Whale sharks, a threatened species that can grow as big as a bus, have become so wildly popular with tourists that scientists, environmentalists and even eco-tourism operators are calling for new limits on human contact.
The massive polka-dotted fish roam the world’s warm oceans as solitary creatures. But they occasionally gather in large groups, or aggregations, to feast on everything from plankton to fish eggs. As the aggregation sites have become known, tourists have flocked to them, with tour operators from Mexico to the Maldives selling opportunities to swim “with the world’s biggest shark.” The slow-moving whale sharks are filter-feeders and pose no danger to humans. They are found in all of the world’s temperate seas, though scientists are unsure how many exist, where they breed or where they give birth.
Graphic
Where sharks meet to eat.
“Suddenly everyone has this on their bucket list,” said Brent Stewart, a scientist at San Diego’s Hubbs-SeaWorld Research Institute, who has studied whale sharks in half a dozen countries. “People are willing to pay money for this kind of eco-tourism, and now you see these unintended consequences. We have seen a frenzy in all these areas.”
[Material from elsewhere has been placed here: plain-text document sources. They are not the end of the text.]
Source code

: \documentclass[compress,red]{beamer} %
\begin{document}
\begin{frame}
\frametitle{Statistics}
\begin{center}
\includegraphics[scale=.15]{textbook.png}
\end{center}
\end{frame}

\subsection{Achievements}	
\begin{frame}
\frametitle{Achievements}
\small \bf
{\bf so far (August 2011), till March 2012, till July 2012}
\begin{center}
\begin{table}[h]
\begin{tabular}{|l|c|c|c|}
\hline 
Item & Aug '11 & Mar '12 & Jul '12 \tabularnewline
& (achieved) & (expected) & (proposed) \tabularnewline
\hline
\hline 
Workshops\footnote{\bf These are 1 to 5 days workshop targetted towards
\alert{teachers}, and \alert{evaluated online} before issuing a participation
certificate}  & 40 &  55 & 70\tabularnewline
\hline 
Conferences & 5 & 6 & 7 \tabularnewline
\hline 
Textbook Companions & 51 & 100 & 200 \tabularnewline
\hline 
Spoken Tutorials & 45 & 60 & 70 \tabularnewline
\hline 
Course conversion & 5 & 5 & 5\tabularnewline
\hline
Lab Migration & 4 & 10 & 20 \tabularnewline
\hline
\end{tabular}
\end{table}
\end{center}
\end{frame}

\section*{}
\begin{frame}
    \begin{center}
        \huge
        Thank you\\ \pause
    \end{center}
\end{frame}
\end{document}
In the Philippines, some boat captains have begun hand-feeding the big sharks to keep them nearby for paying tourists. That has horrified scientists, who fear it will interrupt the sharks’ migratory behavior. Some have signed a petition demanding the practice be banned, and Philippines fisheries officials recently began looking into the hand-feeding. In Kenya, some tour operators have proposed corralling the big sharks in fenced-off lagoons and hauling in paying tourists to swim with the trapped fish.
Nowhere, perhaps, are the tourism-vs.-sharks problems more apparent that off Mexico’s Yucatan Peninsula, where one of the largest aggregations occurs. The site is near Cancun, one of the Caribbean’s top tourist sites. Millions of vacationers are within a 45-minute boat ride of the area of open ocean where, from May through September, the big sharks congregate by the hundreds near Isla Mujeres.
This gathering spot, or “afuera,” was little known until three years ago, when scientists and some tour operators discovered the site. Newspaper articles, television reports and YouTube videos broadcast the news. Tourists began arriving by the tens of thousands and a new eco-tourism industry was born.
There are now more than 200 permits for whale shark tour boats — most carry eight to 10 people — in the Cancun area, according to Mexican officials. Because the afuera (Spanish for “outside”) occurs outside national park boundaries, it is not always clear which government agency is responsible for the well-being of the animals. Complicating the problems are that dozens of boats without permits often join the fray.
The Mexican government has established rules about how many boats can approach a shark and how many swimmers can snorkel near the animal. But scientists say that when the sharks are few and the people are many, those rules often go out the window.